Scan each line of the records for the word "bfseries" and extract the ones that have it.

↓

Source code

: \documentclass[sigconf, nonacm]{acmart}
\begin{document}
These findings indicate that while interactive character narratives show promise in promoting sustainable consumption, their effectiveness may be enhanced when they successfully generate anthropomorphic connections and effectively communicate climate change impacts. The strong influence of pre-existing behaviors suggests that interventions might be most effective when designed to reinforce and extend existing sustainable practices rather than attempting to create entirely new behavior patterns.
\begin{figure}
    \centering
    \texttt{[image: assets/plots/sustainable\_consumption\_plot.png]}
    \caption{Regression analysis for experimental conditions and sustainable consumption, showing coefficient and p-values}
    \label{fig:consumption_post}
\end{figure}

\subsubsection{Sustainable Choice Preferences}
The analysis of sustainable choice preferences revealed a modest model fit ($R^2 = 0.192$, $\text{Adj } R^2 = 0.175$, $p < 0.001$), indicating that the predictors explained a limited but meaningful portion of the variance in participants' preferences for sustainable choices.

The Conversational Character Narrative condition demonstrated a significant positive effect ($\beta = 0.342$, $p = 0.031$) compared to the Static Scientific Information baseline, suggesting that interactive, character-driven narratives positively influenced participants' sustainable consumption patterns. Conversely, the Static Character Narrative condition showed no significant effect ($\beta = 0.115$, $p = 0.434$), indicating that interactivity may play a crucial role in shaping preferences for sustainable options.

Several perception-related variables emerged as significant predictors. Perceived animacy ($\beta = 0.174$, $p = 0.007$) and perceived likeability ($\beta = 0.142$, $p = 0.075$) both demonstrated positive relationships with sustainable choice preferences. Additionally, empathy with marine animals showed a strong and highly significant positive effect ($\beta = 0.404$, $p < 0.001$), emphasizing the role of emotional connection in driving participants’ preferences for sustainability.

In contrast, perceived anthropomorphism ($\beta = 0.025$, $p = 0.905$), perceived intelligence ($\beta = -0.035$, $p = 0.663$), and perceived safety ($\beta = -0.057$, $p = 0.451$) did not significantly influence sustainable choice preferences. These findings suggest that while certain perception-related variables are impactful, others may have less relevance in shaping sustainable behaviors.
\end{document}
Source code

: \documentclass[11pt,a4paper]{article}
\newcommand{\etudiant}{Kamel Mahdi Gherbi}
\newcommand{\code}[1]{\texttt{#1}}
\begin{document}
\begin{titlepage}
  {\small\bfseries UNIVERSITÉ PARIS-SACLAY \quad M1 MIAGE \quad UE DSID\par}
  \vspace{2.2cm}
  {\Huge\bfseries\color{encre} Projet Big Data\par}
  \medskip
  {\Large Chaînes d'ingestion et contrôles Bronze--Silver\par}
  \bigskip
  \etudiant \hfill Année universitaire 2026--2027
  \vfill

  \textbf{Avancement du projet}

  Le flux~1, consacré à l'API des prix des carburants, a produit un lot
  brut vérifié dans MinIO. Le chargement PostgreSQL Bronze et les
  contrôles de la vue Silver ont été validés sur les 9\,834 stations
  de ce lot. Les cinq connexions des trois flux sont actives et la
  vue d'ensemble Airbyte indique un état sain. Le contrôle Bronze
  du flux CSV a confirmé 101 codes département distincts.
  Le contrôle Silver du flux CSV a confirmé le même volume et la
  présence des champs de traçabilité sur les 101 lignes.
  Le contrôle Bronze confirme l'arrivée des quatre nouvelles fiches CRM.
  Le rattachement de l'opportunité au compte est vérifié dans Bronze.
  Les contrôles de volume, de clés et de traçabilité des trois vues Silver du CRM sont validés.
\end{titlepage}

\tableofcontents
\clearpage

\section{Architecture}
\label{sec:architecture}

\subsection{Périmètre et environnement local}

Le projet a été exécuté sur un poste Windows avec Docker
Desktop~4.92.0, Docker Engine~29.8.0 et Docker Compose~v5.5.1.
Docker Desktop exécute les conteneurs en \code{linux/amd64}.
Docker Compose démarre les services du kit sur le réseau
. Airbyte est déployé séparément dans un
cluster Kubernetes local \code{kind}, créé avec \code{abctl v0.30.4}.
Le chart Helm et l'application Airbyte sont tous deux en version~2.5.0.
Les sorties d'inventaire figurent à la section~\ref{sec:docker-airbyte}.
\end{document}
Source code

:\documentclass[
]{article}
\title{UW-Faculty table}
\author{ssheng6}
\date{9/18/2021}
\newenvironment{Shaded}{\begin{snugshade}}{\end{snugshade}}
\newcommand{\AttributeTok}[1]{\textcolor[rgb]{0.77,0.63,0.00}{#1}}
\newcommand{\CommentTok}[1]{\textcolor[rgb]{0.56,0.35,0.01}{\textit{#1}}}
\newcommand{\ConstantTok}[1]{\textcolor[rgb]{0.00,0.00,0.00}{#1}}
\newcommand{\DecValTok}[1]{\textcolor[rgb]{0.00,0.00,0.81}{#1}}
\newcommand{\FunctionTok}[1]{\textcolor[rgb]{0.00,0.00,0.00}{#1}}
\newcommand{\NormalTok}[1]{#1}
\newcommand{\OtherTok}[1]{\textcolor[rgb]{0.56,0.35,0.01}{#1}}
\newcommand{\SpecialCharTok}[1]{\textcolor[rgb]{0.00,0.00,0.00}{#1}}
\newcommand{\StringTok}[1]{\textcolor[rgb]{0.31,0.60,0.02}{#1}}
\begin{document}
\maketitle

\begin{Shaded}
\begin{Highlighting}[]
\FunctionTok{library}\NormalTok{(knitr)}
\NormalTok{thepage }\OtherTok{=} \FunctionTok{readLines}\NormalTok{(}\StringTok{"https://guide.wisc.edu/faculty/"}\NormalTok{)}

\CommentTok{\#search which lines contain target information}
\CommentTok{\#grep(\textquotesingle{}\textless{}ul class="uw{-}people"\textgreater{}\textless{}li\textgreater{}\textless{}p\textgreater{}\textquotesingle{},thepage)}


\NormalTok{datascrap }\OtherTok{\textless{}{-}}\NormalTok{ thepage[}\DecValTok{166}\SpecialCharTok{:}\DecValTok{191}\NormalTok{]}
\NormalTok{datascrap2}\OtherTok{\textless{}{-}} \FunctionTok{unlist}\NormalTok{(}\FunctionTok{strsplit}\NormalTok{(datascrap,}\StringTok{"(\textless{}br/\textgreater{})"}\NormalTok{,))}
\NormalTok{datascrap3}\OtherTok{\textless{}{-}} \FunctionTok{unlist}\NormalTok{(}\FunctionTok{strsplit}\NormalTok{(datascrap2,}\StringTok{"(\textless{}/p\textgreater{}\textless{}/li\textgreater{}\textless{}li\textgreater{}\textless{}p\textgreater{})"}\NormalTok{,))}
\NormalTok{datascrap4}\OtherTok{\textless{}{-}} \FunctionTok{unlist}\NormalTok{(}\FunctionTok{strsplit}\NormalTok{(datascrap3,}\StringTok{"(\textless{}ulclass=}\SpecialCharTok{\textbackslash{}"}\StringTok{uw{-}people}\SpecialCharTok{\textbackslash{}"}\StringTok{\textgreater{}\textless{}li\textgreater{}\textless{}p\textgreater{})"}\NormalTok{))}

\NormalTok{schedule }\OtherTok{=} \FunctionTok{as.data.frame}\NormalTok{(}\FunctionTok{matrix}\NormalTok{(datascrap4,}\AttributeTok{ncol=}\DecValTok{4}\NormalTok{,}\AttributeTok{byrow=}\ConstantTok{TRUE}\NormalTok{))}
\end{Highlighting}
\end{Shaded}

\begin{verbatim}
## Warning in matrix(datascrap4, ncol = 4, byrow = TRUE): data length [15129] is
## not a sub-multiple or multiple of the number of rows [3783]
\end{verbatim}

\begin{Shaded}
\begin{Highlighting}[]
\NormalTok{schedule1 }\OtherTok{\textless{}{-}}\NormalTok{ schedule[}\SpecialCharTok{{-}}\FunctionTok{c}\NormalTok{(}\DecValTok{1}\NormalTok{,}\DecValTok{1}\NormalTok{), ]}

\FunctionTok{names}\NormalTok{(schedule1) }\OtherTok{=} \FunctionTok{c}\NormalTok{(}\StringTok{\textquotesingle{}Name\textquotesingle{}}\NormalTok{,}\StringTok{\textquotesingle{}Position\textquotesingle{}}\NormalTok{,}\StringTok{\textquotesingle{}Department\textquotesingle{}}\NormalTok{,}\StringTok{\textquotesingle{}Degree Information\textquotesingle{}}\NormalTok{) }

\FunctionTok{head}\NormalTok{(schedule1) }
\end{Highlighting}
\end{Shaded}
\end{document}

↑
↓

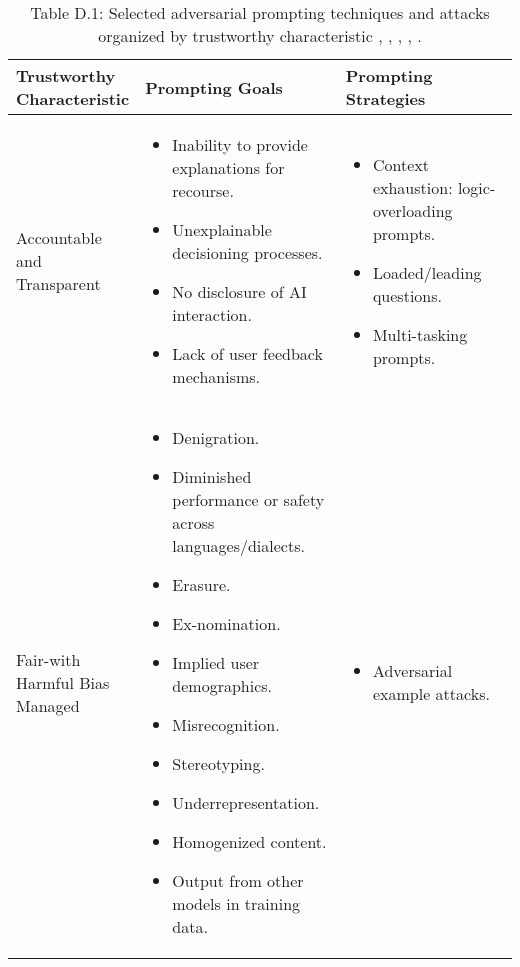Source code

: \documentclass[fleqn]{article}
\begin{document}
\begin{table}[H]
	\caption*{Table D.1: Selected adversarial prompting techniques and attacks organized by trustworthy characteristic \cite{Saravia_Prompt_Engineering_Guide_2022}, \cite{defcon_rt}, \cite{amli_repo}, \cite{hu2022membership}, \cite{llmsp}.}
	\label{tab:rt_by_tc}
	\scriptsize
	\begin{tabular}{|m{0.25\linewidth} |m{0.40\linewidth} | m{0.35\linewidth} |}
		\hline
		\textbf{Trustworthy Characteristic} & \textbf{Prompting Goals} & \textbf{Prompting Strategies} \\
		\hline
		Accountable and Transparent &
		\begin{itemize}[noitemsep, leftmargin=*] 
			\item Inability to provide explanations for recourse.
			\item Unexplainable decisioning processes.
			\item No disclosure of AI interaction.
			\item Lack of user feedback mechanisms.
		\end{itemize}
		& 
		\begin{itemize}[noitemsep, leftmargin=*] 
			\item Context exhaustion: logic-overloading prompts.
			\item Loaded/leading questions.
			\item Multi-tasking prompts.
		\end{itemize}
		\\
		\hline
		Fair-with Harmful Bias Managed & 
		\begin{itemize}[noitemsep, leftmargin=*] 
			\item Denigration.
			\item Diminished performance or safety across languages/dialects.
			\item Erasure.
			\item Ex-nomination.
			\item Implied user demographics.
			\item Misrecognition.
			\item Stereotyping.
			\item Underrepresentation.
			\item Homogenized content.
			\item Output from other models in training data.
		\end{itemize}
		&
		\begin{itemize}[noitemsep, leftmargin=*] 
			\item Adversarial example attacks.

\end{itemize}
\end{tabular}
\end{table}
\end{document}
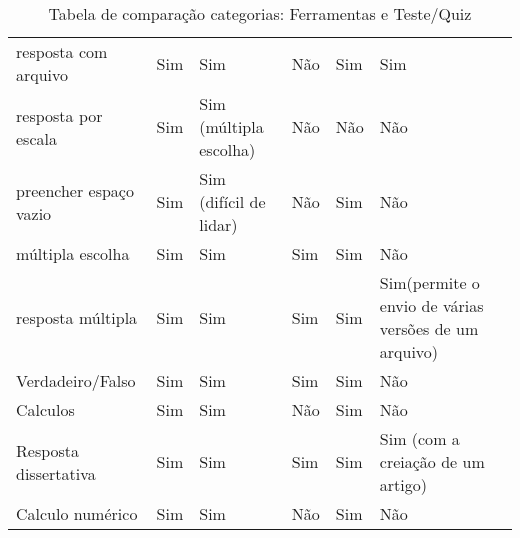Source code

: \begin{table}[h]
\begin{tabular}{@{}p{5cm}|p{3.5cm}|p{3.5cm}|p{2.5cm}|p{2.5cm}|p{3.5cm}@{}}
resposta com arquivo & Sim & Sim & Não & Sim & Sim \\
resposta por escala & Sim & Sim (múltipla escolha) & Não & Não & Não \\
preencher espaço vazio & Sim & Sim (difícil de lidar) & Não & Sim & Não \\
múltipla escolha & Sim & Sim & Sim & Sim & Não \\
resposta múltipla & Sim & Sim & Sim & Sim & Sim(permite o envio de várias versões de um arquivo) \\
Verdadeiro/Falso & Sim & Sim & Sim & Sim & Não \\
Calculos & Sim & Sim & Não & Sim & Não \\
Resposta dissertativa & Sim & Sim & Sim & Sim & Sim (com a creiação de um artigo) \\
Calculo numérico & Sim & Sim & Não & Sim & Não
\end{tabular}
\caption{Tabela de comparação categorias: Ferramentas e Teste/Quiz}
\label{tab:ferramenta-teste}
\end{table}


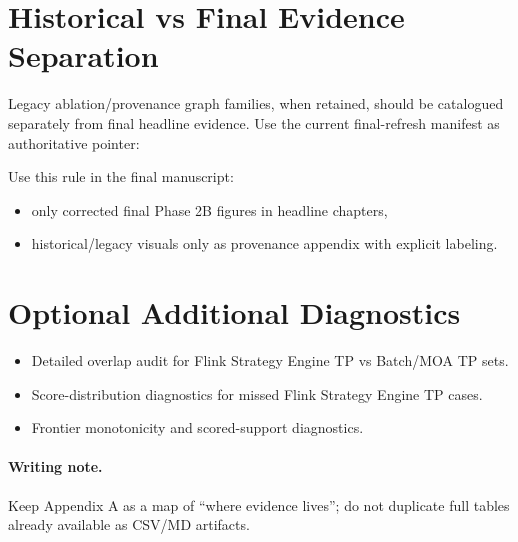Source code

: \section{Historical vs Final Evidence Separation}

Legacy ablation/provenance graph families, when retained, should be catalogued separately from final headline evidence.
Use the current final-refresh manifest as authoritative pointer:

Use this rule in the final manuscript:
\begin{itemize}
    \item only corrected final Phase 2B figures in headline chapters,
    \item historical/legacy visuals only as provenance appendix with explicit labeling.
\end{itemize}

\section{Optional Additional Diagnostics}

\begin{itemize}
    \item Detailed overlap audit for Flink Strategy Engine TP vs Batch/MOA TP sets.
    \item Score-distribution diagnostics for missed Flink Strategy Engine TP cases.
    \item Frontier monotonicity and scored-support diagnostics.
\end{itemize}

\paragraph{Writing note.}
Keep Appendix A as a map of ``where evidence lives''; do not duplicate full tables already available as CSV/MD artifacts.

↑
↓

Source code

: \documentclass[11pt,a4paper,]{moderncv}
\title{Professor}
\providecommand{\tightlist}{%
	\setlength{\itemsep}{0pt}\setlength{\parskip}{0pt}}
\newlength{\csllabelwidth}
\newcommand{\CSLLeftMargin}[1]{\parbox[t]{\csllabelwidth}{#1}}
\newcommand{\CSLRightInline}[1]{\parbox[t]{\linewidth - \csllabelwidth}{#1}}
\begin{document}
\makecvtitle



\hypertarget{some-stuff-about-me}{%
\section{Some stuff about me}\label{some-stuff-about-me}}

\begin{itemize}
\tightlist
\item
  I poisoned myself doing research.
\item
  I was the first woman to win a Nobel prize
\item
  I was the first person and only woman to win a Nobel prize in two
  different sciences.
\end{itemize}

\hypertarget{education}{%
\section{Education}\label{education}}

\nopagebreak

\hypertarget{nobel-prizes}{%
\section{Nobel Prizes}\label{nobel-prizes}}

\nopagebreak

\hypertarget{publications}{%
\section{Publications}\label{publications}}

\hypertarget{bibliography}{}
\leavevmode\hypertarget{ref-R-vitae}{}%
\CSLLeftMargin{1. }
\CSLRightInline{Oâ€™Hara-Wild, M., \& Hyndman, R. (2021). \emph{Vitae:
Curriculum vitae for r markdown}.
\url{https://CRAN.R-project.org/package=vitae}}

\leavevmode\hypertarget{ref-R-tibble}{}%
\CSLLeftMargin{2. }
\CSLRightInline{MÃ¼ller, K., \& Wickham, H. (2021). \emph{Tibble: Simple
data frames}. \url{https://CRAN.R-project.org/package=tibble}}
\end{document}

↑

* _Answer below_
  {\small\bfseries UNIVERSITÉ PARIS-SACLAY \quad M1 MIAGE \quad UE DSID\par}
  {\Huge\bfseries\color{encre} Projet Big Data\par}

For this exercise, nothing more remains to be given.